Sept ans après l’insurrection, le Burkina Faso est encore et toujours à la croisée des chemins, et fort démuni face à la crise sécuritaire qui l’accable.
– Manque de leadership au MPP et partant, à l’APMP.
– Crise de leadership au CDP, principal parti de l’opposition dont le congrès est une fois de plus devant les tribunaux…
– Dé crédibilisation totale des OSC, y compris Le Balai Citoyen qui ne mérite pas ce sort. Mais, c’est ainsi. Le Burkina lynche ses héros de leur vivant, pour mieux les sanctifier et les célébrer après leur mort !
Aucun leader naturel n’arrive à émerger et à fédérer autour de lui. Et nous sommes dans une impasse pourtant prévisible depuis 2015…
Mais trop occupé à ses petites affaires et à ses petits calculs, personne n’a voulu voir venir et se préparer en conséquence.
On est restés dans les analyses à périmètre constant.
Les élections se jouant sur qui a le plus grande force de frappe financière, il fallait raccrocher ses wagons à une grosse locomotive…

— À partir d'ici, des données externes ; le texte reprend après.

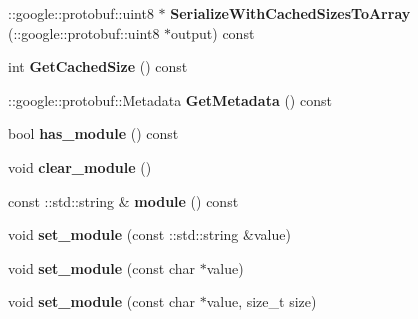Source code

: \begin{DoxyCompactItemize}
\item 
\mbox{\label{classcaffe_1_1_python_parameter_a5363b58d2e500c2483573ef9f4a96214}} 
\+::google\+::protobuf\+::uint8 $\ast$ {\bfseries Serialize\+With\+Cached\+Sizes\+To\+Array} (\+::google\+::protobuf\+::uint8 $\ast$output) const
\item 
\mbox{\label{classcaffe_1_1_python_parameter_aea221e617b8db1b293efb35decdb4f79}} 
int {\bfseries Get\+Cached\+Size} () const
\item 
\mbox{\label{classcaffe_1_1_python_parameter_ad43fbd1cbbf279f619f1ea3c6babf03e}} 
\+::google\+::protobuf\+::\+Metadata {\bfseries Get\+Metadata} () const
\item 
\mbox{\label{classcaffe_1_1_python_parameter_a37bad682d024bf86b9a7a32568a8aea9}} 
bool {\bfseries has\+\_\+module} () const
\item 
\mbox{\label{classcaffe_1_1_python_parameter_ab7b8fae95d2350c8f30b1a4df5b139a4}} 
void {\bfseries clear\+\_\+module} ()
\item 
\mbox{\label{classcaffe_1_1_python_parameter_a613a9972e21d2c24a064978b986eb5c9}} 
const \+::std\+::string \& {\bfseries module} () const
\item 
\mbox{\label{classcaffe_1_1_python_parameter_af4252ab7552a9fbccb421c08e0d7480c}} 
void {\bfseries set\+\_\+module} (const \+::std\+::string \&value)
\item 
\mbox{\label{classcaffe_1_1_python_parameter_ac354afe9509dc443de8cd2e679d419a5}} 
void {\bfseries set\+\_\+module} (const char $\ast$value)
\item 
\mbox{\label{classcaffe_1_1_python_parameter_ad4049c5f7e99ba0becb273dffaf635ff}} 
void {\bfseries set\+\_\+module} (const char $\ast$value, size\+\_\+t size)
\item 
\mbox{\label{classcaffe_1_1_python_parameter_aa43d6b3ab8a42431dd3b26521ccafd34}} 

\end{DoxyCompactItemize}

Or toutes ces locomotives sont à vapeur à l’ère des TGV électriques !
Et puis, il y a ceux qui ont voulu créer leur petite startup politique en espérant se faire racheter…
« Le Burkina lynche ses héros de leur vivant, pour mieux les sanctifier et les célébrer après leur mort ! »
Que de cécité ! Que d’aveuglement ! Que de manque de vision ! Que de manque d’ambition !
Si les Burkinabè ne sont pas sortis lors de cette manifestation du 27 novembre, cela ne veut pas dire qu’ils n’adhèrent pas aux causes. Mais il y a une forme de lassitude et de fatalisme.
Lors de l’émission «Débat de presse» du 28 novembre réunissant les journalistes Abdoulaye Barry, Bouréima Ouédraogo, Albert Nagréongo et Boukary Ouoba, Abdoulaye Barry a parfaitement résumé la situation.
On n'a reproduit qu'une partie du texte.